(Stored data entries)
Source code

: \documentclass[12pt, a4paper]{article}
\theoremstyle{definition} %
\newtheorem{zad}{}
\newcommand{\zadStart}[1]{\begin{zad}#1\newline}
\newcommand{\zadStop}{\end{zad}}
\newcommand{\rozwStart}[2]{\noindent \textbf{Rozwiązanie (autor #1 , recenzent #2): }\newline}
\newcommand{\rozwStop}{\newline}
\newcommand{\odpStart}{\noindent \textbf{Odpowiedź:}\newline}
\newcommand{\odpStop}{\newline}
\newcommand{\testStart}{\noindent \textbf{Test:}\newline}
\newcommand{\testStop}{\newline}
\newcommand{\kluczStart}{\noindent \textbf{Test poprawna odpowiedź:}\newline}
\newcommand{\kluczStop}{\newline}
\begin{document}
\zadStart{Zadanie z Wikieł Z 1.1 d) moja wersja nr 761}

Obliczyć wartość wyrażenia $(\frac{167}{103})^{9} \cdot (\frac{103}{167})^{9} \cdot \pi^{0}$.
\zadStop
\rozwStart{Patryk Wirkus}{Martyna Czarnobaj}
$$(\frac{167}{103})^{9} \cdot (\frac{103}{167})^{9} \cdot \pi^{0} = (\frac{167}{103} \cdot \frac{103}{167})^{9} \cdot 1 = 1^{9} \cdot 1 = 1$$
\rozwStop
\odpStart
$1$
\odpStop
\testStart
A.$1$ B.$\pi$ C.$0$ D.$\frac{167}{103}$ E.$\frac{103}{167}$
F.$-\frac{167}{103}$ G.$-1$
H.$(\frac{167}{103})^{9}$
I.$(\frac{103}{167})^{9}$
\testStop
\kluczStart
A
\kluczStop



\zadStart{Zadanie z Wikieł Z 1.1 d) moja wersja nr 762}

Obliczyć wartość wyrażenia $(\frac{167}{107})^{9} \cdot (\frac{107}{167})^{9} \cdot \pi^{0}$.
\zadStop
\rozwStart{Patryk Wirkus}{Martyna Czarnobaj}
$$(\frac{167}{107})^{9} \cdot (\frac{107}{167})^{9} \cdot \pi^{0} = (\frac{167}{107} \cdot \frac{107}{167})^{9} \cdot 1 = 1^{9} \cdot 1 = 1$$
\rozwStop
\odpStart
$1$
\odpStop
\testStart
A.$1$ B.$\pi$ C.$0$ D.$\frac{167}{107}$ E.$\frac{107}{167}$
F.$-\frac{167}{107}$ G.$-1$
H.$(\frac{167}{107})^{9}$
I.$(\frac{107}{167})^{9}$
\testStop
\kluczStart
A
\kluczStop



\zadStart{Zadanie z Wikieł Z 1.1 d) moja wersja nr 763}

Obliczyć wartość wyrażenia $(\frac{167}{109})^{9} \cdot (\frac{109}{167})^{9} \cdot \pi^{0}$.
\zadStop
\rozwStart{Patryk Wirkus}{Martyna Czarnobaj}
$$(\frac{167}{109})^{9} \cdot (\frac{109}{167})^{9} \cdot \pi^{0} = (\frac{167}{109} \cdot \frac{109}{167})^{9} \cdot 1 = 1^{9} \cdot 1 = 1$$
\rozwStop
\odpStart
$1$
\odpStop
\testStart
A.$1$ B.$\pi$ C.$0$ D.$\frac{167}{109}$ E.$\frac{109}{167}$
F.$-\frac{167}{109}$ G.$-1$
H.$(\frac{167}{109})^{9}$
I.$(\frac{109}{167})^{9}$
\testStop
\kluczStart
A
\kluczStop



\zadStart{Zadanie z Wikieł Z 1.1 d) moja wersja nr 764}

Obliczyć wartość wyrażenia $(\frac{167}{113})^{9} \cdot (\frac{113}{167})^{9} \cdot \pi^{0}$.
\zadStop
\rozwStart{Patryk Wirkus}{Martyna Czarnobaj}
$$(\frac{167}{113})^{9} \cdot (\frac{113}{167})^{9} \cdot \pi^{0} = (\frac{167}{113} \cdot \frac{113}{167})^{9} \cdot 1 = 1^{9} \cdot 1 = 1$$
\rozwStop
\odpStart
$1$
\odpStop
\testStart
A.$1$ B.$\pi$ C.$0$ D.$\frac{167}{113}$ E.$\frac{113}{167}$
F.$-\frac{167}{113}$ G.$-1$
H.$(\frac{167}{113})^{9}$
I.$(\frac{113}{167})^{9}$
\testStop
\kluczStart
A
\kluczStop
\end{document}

■ Task item:
Your reply should consist of all the records, restated exactly.

■ Solution below:
Source code

: \documentclass[12pt, a4paper]{article}
\theoremstyle{definition} %
\newtheorem{zad}{}
\newcommand{\zadStart}[1]{\begin{zad}#1\newline}
\newcommand{\zadStop}{\end{zad}}
\newcommand{\rozwStart}[2]{\noindent \textbf{Rozwiązanie (autor #1 , recenzent #2): }\newline}
\newcommand{\rozwStop}{\newline}
\newcommand{\odpStart}{\noindent \textbf{Odpowiedź:}\newline}
\newcommand{\odpStop}{\newline}
\newcommand{\testStart}{\noindent \textbf{Test:}\newline}
\newcommand{\testStop}{\newline}
\newcommand{\kluczStart}{\noindent \textbf{Test poprawna odpowiedź:}\newline}
\newcommand{\kluczStop}{\newline}
\begin{document}
\zadStart{Zadanie z Wikieł Z 1.1 d) moja wersja nr 761}

Obliczyć wartość wyrażenia $(\frac{167}{103})^{9} \cdot (\frac{103}{167})^{9} \cdot \pi^{0}$.
\zadStop
\rozwStart{Patryk Wirkus}{Martyna Czarnobaj}
$$(\frac{167}{103})^{9} \cdot (\frac{103}{167})^{9} \cdot \pi^{0} = (\frac{167}{103} \cdot \frac{103}{167})^{9} \cdot 1 = 1^{9} \cdot 1 = 1$$
\rozwStop
\odpStart
$1$
\odpStop
\testStart
A.$1$ B.$\pi$ C.$0$ D.$\frac{167}{103}$ E.$\frac{103}{167}$
F.$-\frac{167}{103}$ G.$-1$
H.$(\frac{167}{103})^{9}$
I.$(\frac{103}{167})^{9}$
\testStop
\kluczStart
A
\kluczStop



\zadStart{Zadanie z Wikieł Z 1.1 d) moja wersja nr 762}

Obliczyć wartość wyrażenia $(\frac{167}{107})^{9} \cdot (\frac{107}{167})^{9} \cdot \pi^{0}$.
\zadStop
\rozwStart{Patryk Wirkus}{Martyna Czarnobaj}
$$(\frac{167}{107})^{9} \cdot (\frac{107}{167})^{9} \cdot \pi^{0} = (\frac{167}{107} \cdot \frac{107}{167})^{9} \cdot 1 = 1^{9} \cdot 1 = 1$$
\rozwStop
\odpStart
$1$
\odpStop
\testStart
A.$1$ B.$\pi$ C.$0$ D.$\frac{167}{107}$ E.$\frac{107}{167}$
F.$-\frac{167}{107}$ G.$-1$
H.$(\frac{167}{107})^{9}$
I.$(\frac{107}{167})^{9}$
\testStop
\kluczStart
A
\kluczStop



\zadStart{Zadanie z Wikieł Z 1.1 d) moja wersja nr 763}

Obliczyć wartość wyrażenia $(\frac{167}{109})^{9} \cdot (\frac{109}{167})^{9} \cdot \pi^{0}$.
\zadStop
\rozwStart{Patryk Wirkus}{Martyna Czarnobaj}
$$(\frac{167}{109})^{9} \cdot (\frac{109}{167})^{9} \cdot \pi^{0} = (\frac{167}{109} \cdot \frac{109}{167})^{9} \cdot 1 = 1^{9} \cdot 1 = 1$$
\rozwStop
\odpStart
$1$
\odpStop
\testStart
A.$1$ B.$\pi$ C.$0$ D.$\frac{167}{109}$ E.$\frac{109}{167}$
F.$-\frac{167}{109}$ G.$-1$
H.$(\frac{167}{109})^{9}$
I.$(\frac{109}{167})^{9}$
\testStop
\kluczStart
A
\kluczStop



\zadStart{Zadanie z Wikieł Z 1.1 d) moja wersja nr 764}

Obliczyć wartość wyrażenia $(\frac{167}{113})^{9} \cdot (\frac{113}{167})^{9} \cdot \pi^{0}$.
\zadStop
\rozwStart{Patryk Wirkus}{Martyna Czarnobaj}
$$(\frac{167}{113})^{9} \cdot (\frac{113}{167})^{9} \cdot \pi^{0} = (\frac{167}{113} \cdot \frac{113}{167})^{9} \cdot 1 = 1^{9} \cdot 1 = 1$$
\rozwStop
\odpStart
$1$
\odpStop
\testStart
A.$1$ B.$\pi$ C.$0$ D.$\frac{167}{113}$ E.$\frac{113}{167}$
F.$-\frac{167}{113}$ G.$-1$
H.$(\frac{167}{113})^{9}$
I.$(\frac{113}{167})^{9}$
\testStop
\kluczStart
A
\kluczStop
\end{document}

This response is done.